The National Export Initiative is at the forefront of the Obama Administration’s short and long term economic strategy for winning the future. The President’s goal of doubling U.S. exports in five years serves as a catalyst to enhance our competitiveness, create sustainable jobs and build a stronger America.
Through the National Export Initiative, we help companies expand their global footprint, reach more customers worldwide, and become more competitive. This helps create greater sustainable employment.
As Assistant Secretary and Director General of the U.S. & Foreign Commercial Service, I lead a team of 1,500 trade professionals in 109 offices across the U.S. and 127 cities in 79 countries. The Commercial Service is a key implementing agency of the President’s National Export Initiative and is committed to enhancing U.S. competitiveness. Last year, we assisted 18,000 companies export, of which 16,000 were SMEs. Nearly 5,600 companies increased their exports to a new market and 85 percent of those were small and medium-sized businesses. The Commercial Service helped U.S. businesses post over 12,000 export successes in 2010. Last year the State of Illinois recorded exports of nearly $50 billion, an increase of more than 19% percent over 2009, which is higher than the national export growth rate of 17%.

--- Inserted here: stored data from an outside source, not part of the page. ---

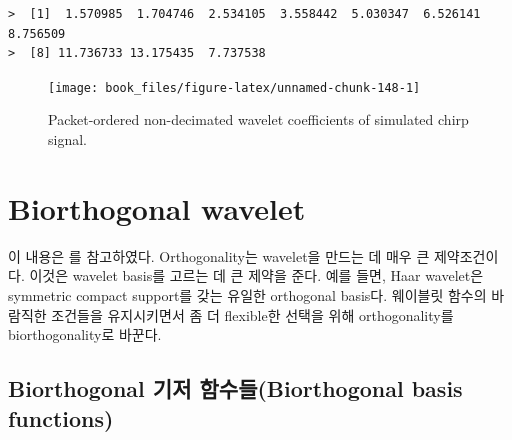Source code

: \documentclass[b5paper,]{scrbook}
\makeatletter
\newenvironment{Shaded}{\begin{snugshade}}{\end{snugshade}}
\newcommand{\KeywordTok}[1]{\textcolor[rgb]{0.13,0.29,0.53}{\textbf{{#1}}}}
\newcommand{\DataTypeTok}[1]{\textcolor[rgb]{0.13,0.29,0.53}{{#1}}}
\newcommand{\DecValTok}[1]{\textcolor[rgb]{0.00,0.00,0.81}{{#1}}}
\newcommand{\StringTok}[1]{\textcolor[rgb]{0.31,0.60,0.02}{{#1}}}
\newcommand{\NormalTok}[1]{{#1}}
\theoremstyle{plain}
\theoremstyle{definition}
\numberwithin{equation}{section}
\newenvironment{kframe}{%
\medskip{}
\setlength{\fboxsep}{.8em}
 \def\at@end@of@kframe{}%
 \ifinner\ifhmode%
  \def\at@end@of@kframe{\end{minipage}}%
  \begin{minipage}{\columnwidth}%
 \fi\fi%
 \def\FrameCommand##1{\hskip\@totalleftmargin \hskip-\fboxsep
 \colorbox{shadecolor}{##1}\hskip-\fboxsep
     \hskip-\linewidth \hskip-\@totalleftmargin \hskip\columnwidth}%
 \MakeFramed {\advance\hsize-\width
   \@totalleftmargin\z@ \linewidth\hsize
   \@setminipage}}%
 {\par\unskip\endMakeFramed%
 \at@end@of@kframe}
\renewenvironment{Shaded}{\begin{kframe}}{\end{kframe}}
\makeatother
\begin{document}
\begin{verbatim}
>  [1]  1.570985  1.704746  2.534105  3.558442  5.030347  6.526141  8.756509
>  [8] 11.736733 13.175435  7.737538
\end{verbatim}

\begin{Shaded}
\end{Shaded}

\begin{figure}

{\centering \texttt{[image: book\_files/figure-latex/unnamed-chunk-148-1]} 

}

\caption{Packet-ordered non-decimated wavelet coefficients of simulated chirp signal.}\label{fig:unnamed-chunk-148}
\end{figure}

\section{Biorthogonal wavelet}\label{biorthogonal-wavelet}

이 내용은 \citep{Gomes2015}를 참고하였다. Orthogonality는 wavelet을
만드는 데 매우 큰 제약조건이다. 이것은 wavelet basis를 고르는 데 큰
제약을 준다. 예를 들면, Haar wavelet은 symmetric compact support를 갖는
유일한 orthogonal basis다. 웨이블릿 함수의 바람직한 조건들을
유지시키면서 좀 더 flexible한 선택을 위해 orthogonality를
biorthogonality로 바꾼다.

\subsection{Biorthogonal 기저 함수들(Biorthogonal basis
functions)}\label{biorthogonal--biorthogonal-basis-functions}
\end{document}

We maintain four U.S. Export Assistance Centers across Illinois. Our offices serve the region to ensure we reach SME exporters in important rural areas, not just the major metropolitan areas. Working with the state government, area universities, and local economic development agencies allows us to leverage our programs for the maximum benefit of SMEs in the Illinois region.
America is at its best when it is inventive. We invented the motor car, the airplane, the computer and even the internet and GPS which we commercialized through public-private partnerships. “Winning the Future” will require continued private sector innovation and the Administration is committed to lay the foundation for future success through policy mechanisms that reduce risk, provide greater predictability and influence common standards.
When we have innovated we have prevailed. That is why this Administration places so much emphasis on innovation, on building and owning the markets of tomorrow even as we vigorously compete for share in today’s markets. American products improve lives and livelihoods globally; because of our inventiveness, consumers around the world value a cache of “Made in the USA” more than one made elsewhere.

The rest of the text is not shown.